> _WHAT NEEDS TO BE DONE_: For the entries below, how many lines contain the word "name"? Reply with the number and nothing else.

+++ DATA SECTION

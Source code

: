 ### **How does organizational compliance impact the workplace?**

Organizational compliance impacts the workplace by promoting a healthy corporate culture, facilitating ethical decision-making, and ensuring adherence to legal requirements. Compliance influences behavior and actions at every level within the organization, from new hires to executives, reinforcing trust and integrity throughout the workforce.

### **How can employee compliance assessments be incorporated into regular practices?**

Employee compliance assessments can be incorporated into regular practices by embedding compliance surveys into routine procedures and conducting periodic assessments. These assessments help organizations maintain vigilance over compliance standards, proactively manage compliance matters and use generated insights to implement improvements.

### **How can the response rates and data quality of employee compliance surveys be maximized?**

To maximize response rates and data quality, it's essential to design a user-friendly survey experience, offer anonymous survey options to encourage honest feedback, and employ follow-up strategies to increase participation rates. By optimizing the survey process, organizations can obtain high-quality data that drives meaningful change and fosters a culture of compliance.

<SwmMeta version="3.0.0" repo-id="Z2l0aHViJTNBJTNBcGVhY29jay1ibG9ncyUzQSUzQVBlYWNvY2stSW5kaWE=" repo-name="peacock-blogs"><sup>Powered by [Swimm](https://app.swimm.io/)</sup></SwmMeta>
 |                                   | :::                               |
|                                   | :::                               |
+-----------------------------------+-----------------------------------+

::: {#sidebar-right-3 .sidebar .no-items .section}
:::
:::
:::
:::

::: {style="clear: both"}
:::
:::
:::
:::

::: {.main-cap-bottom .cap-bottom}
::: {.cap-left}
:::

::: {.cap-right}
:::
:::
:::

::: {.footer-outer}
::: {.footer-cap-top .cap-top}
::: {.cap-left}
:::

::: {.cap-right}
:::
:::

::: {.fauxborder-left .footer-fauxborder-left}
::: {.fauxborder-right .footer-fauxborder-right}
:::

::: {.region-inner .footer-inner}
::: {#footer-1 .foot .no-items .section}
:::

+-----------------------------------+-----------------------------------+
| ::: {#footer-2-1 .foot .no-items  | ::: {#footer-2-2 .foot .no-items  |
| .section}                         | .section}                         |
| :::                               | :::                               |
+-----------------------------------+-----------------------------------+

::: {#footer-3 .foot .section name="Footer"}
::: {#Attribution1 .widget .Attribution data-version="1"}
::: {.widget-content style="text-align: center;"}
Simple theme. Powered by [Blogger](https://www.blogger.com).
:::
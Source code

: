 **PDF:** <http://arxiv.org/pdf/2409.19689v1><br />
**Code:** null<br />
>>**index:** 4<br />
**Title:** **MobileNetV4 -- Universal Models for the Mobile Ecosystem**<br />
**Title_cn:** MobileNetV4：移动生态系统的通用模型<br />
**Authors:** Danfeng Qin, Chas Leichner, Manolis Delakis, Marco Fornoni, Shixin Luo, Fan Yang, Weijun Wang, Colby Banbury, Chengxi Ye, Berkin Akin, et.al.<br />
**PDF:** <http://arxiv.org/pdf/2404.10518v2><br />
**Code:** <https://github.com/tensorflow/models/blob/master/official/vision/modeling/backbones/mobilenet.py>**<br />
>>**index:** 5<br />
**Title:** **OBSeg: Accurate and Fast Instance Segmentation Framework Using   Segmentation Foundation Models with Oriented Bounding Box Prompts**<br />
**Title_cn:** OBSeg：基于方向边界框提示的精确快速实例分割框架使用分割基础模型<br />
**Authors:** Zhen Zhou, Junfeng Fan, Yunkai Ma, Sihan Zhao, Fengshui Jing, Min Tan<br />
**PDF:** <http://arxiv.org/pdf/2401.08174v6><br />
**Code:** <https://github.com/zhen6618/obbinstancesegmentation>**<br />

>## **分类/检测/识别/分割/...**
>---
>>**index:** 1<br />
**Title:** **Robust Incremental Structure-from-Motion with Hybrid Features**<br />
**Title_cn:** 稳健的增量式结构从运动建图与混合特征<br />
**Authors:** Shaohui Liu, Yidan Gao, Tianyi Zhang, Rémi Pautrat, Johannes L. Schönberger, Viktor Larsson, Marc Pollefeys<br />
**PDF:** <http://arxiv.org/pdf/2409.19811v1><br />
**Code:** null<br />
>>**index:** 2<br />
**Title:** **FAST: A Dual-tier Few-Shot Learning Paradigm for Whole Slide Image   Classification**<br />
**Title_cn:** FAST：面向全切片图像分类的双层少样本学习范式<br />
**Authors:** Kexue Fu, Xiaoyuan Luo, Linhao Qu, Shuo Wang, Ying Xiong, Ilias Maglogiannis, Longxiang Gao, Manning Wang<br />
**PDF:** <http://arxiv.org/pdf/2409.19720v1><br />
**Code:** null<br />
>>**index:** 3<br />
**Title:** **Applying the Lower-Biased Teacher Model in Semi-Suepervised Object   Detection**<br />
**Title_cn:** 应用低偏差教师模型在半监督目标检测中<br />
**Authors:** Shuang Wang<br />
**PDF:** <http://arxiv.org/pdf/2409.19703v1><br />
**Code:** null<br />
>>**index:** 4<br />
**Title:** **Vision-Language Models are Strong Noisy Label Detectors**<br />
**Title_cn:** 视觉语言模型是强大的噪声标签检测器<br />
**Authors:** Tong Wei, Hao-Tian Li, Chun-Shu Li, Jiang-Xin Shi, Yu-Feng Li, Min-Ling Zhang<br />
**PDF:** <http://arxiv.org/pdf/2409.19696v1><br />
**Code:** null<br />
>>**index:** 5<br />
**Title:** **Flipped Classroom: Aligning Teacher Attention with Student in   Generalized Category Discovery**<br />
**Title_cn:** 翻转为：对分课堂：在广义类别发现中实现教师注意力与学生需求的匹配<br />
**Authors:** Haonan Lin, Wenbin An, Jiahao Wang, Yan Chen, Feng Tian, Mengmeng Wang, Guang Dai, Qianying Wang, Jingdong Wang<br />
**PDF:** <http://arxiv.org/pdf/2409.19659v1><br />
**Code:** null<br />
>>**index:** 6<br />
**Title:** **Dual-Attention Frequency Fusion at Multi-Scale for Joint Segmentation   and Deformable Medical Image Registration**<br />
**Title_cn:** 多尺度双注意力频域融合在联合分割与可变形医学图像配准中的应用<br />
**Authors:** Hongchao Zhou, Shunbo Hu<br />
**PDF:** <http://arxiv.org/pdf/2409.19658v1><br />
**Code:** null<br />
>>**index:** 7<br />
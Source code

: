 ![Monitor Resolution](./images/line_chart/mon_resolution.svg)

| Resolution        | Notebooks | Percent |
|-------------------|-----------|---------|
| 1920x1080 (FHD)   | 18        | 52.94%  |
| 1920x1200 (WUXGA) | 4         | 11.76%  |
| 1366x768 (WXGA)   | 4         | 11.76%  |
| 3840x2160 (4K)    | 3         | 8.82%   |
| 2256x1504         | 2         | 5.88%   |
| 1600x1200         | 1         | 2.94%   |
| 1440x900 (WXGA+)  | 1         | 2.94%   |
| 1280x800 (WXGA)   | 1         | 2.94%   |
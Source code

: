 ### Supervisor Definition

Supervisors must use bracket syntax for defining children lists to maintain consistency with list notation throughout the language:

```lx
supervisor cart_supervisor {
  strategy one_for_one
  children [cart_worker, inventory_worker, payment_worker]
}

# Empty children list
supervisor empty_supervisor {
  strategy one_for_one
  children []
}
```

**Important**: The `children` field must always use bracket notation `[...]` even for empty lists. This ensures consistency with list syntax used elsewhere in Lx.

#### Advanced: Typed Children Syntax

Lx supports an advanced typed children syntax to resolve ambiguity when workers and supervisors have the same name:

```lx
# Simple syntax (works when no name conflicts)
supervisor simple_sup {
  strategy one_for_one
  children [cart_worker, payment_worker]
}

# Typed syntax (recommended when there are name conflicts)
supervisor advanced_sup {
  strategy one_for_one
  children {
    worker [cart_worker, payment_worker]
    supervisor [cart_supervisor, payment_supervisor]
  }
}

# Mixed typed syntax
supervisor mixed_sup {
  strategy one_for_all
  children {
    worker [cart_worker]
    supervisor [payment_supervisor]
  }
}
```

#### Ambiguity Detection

++++++

> _EXERCISE ANSWER_: 5